Androw Myllar (fl. 1503–1508) was the first Scottish printer. Little is known about his life. He is known to have been a bookseller from at least 1503 and to have solicited the printing of at least two books in 1505 and 1506, most likely in Rouen. On 15 September 1507, Myllar, together with Walter Chepman, was granted a patent by James IV for establishing a printing press in Scotland. They established their print shop in Edinburgh and on 4 April 1508 they issued the first book known to have been printed in Scotland, The Complaint of the Black Knight.
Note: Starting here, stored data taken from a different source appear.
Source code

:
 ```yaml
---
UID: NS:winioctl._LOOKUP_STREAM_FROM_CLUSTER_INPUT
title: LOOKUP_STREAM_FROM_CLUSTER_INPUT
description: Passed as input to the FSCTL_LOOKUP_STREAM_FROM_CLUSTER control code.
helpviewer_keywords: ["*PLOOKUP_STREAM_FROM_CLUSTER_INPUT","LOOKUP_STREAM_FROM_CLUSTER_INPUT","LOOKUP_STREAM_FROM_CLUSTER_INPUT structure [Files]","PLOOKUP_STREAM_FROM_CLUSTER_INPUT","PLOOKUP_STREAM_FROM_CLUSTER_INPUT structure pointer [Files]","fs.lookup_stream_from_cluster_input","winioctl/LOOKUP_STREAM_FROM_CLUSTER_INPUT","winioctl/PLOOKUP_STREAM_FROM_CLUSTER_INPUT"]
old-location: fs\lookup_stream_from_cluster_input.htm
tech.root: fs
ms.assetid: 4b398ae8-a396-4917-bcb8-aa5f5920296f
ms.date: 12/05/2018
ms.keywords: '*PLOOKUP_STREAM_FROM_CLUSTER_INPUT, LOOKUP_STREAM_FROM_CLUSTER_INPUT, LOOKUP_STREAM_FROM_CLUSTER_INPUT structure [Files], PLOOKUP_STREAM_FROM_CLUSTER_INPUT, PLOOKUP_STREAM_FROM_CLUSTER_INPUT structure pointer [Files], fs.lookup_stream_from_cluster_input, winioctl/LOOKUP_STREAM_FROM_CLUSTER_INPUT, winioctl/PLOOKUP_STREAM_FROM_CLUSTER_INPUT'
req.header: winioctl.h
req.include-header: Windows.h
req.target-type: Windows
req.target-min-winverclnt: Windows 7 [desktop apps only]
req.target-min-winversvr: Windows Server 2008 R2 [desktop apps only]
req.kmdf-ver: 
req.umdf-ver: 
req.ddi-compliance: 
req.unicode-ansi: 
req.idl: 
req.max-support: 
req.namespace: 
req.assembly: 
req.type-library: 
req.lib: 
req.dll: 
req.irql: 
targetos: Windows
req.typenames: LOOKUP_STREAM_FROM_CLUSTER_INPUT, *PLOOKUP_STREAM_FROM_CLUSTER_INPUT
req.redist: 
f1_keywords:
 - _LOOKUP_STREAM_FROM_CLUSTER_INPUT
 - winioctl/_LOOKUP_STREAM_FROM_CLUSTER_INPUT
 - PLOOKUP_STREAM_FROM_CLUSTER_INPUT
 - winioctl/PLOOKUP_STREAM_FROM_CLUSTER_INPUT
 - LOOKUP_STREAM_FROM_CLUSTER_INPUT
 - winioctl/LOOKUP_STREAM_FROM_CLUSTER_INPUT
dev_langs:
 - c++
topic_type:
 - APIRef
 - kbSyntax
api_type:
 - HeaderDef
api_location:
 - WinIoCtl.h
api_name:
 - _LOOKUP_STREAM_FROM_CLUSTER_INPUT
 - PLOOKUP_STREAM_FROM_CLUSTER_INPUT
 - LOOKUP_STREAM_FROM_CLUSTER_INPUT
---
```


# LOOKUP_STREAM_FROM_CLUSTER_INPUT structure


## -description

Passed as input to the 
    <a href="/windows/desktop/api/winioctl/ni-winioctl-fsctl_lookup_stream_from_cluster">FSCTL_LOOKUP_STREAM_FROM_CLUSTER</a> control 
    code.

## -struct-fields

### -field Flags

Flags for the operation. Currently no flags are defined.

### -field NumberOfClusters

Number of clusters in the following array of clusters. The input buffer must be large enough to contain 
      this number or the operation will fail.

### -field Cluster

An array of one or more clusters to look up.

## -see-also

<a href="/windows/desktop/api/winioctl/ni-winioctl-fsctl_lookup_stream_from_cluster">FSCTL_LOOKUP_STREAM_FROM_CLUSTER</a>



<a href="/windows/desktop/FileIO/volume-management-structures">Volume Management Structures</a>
Nothing of his life after 1508 is known and there is no evidence that he was involved with the printing of the Aberdeen Breviary in 1510 which was financed by Chepman and was the main reason for the introduction of the printing press to Scotland.

==Background==
Myllar was a burgess of Edinburgh and a bookseller, but perhaps combined the sale of books with some other occupation. On 29 March 1503 the sum of 10 Scots pounds was paid by the Lord High Treasurer of Scotland "to Andro Millar for thir bukis undirwritten, viz., Decretum Magnum, Decretales Sextus cum Clementinis, Scotus super quatuor libris Sententiarum, Quartum Scoti, Opera Gersonis in tribus voluminibus." Another payment of fifty shillings was made on 22 December 1507 "for 3 prentit bukis to the King, tane fra Andro Millaris wyff."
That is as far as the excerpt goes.